Elisabeth Ravaud. © CRMF / Antoine Merlet
Elisabeth Ravaud.
© CRMF / Antoine Merlet

Une grande peinture animalière d’Eugène Delacroix, une Vierge à l’enfant de la Renaissance : ce sont les patients du jour pour le docteur Ravaud. Il y a trente ans, cette médecin radiologue traitait des individus en chair et en os, mais après un stage au Centre de recherche et de restauration des musées de France (C2RMF), elle a bifurqué vers des patients de bois et de pigments. Spécialiste de la radiographie des œuvres d’art, elle a soutenu une thèse en 2011, qu’elle adapte aujourd’hui sous forme d’un manuel destiné aux professionnels, comme aux amateurs (en anglais). Elle y décrypte la lecture d’une radiographie d’œuvre : une pratique encore cantonnée à la surface des choses.

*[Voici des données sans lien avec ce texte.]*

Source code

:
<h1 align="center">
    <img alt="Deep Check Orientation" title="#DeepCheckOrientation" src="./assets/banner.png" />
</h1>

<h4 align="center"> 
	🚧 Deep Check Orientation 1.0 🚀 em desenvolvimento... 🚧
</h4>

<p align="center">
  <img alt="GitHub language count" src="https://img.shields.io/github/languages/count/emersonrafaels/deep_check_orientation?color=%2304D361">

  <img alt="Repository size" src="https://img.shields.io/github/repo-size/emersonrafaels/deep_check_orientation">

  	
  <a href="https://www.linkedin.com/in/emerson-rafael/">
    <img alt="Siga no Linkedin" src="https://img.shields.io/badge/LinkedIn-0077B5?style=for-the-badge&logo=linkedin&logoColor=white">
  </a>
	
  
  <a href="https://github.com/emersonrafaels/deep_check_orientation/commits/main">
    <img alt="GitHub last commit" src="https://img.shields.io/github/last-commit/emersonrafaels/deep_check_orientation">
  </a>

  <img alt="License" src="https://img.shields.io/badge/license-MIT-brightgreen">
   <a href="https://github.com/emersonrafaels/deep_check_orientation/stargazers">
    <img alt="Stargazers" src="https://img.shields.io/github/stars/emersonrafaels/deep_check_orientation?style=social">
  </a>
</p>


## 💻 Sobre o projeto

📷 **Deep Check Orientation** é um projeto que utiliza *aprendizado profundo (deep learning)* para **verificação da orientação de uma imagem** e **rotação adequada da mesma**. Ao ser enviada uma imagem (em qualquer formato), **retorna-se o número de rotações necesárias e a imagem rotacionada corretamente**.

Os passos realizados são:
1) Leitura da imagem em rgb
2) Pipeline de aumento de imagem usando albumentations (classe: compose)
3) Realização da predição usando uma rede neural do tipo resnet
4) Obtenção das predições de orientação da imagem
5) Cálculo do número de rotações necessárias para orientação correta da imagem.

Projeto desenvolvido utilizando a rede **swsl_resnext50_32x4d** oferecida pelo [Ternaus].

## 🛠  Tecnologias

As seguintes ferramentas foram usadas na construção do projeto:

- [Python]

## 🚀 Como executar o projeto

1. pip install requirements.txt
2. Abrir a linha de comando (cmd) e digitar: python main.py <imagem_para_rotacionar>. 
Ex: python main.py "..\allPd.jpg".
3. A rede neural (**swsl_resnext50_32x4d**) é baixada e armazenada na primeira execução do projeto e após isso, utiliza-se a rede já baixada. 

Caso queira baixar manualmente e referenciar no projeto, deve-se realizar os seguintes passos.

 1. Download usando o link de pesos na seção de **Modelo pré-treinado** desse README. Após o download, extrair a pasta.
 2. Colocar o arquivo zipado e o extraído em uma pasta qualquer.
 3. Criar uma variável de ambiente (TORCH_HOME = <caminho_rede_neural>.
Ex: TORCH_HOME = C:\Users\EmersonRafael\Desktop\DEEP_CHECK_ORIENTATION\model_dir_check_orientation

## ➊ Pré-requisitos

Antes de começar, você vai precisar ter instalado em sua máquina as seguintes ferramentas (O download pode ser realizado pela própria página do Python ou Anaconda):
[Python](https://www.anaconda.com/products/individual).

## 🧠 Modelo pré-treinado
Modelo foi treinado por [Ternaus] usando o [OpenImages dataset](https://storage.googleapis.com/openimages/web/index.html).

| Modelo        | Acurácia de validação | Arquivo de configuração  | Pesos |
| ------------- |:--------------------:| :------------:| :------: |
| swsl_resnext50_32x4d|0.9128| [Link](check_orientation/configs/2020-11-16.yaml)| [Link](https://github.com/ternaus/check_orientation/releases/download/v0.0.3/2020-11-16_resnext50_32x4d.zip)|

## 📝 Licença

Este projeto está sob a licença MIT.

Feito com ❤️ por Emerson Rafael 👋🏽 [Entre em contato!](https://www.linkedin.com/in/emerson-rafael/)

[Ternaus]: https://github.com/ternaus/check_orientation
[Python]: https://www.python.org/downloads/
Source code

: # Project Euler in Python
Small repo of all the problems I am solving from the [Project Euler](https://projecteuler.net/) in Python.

Quel a été l’élément déclencheur de votre intérêt pour la radiographie d’œuvres d’art ?

Je suis médecin de formation, j’ai fait l’internat des hôpitaux de Paris, j’ai été cheffe de clinique et, en parallèle, je faisais des études d’histoire de l’art à Paris I. Quand il a fallu trouver un stage de master, je suis arrivé au C2RMF, et j’ai commencé à m’intéresser à la radiographie de peintures que j’avais découverte dans le livre La Vie mystérieuse des chefs-d’œuvre de Madeleine Hours. Ce qui m’a immédiatement frappé, c’est que la somme des informations contenues dans une radiographie était sous-exploitée ; je dirais aujourd’hui à 50 % de ce qu’elle peut nous dire. Ce qui a intéressé les historiens de l’art dans cette technique, ce sont d’abord les images immédiatement compréhensibles.
Sur la radiographie du Jeune Tigre jouant avec sa mère d’Eugène Delacroix, sur laquelle je travaille en ce moment, vous voyez immédiatement deux yeux superposés sur le profil de l’animal. De la même manière, si sur un tableau il n’y a qu’un personnage, et que la radiographie en montre trois, il y a un effet magique de voir immédiatement ce qui est caché. La radiographie a ainsi été cantonnée au rôle de révélateur des dessins préparatoires, des repentirs, et c’est aussi ce qui a participé de l’engouement pour la technique. D’ailleurs, si on lit des articles des années 1930, on parle d’une « lanterne magique » qui permet de trouver des tableaux cachés sous la couche picturale.
Dès mon arrivée au C2RMF, j’ai eu l’impression que tout le monde s’était arrêté à cet aspect spectaculaire, sans s’intéresser à des éléments plus fins, moins immédiatement compréhensibles. C’est cette intuition qui m’a fait rester au laboratoire à l’issue de mon stage, au début des années 1990. Je viens d’un milieu, la médecine, où il y a des rayonnages entiers de livres de radiographie, par technique, par organe, mais quand j’ai cherché un livre sur la radiographie des œuvres, il n’existait pas !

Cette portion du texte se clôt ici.